*DATA FOR THIS EXERCISE:*
____

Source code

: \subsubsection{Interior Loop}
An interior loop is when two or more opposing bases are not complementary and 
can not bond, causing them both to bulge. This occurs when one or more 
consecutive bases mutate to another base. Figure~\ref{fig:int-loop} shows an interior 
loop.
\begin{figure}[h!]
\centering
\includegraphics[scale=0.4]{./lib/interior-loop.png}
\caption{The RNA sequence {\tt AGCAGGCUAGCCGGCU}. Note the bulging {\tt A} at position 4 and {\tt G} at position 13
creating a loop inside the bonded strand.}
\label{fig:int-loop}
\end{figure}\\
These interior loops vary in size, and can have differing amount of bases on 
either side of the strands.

____

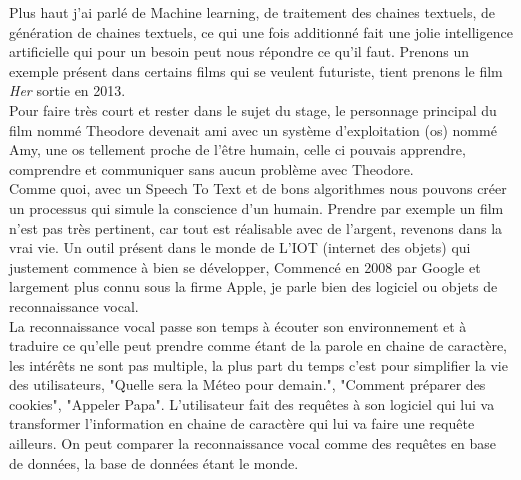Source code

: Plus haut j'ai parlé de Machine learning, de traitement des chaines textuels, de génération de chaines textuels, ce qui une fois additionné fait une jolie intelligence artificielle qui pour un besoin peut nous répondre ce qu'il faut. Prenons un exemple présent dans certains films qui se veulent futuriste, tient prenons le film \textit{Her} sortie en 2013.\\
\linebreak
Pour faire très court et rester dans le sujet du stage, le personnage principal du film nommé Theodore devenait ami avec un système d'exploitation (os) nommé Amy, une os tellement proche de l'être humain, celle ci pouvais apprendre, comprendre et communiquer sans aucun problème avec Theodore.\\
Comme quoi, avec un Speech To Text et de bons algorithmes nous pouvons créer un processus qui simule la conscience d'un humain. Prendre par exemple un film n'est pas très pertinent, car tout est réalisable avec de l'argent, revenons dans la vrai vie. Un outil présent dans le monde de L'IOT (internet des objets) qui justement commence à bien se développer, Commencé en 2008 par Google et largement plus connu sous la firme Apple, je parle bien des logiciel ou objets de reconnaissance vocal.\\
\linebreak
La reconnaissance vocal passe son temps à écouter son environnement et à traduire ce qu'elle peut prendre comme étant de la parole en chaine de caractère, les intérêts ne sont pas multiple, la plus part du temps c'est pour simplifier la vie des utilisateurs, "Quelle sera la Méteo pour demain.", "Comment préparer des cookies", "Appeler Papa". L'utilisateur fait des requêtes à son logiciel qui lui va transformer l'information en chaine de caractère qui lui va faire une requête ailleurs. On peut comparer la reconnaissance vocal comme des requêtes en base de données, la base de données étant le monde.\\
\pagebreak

____

*EXERCISE DIRECTIONS:* Pull every line containing "très" out of the data above.

*YOUR RESPONSE:*
Pour faire très court et rester dans le sujet du stage, le personnage principal du film nommé Theodore devenait ami avec un système d'exploitation (os) nommé Amy, une os tellement proche de l'être humain, celle ci pouvais apprendre, comprendre et communiquer sans aucun problème avec Theodore.\\
Comme quoi, avec un Speech To Text et de bons algorithmes nous pouvons créer un processus qui simule la conscience d'un humain. Prendre par exemple un film n'est pas très pertinent, car tout est réalisable avec de l'argent, revenons dans la vrai vie. Un outil présent dans le monde de L'IOT (internet des objets) qui justement commence à bien se développer, Commencé en 2008 par Google et largement plus connu sous la firme Apple, je parle bien des logiciel ou objets de reconnaissance vocal.\\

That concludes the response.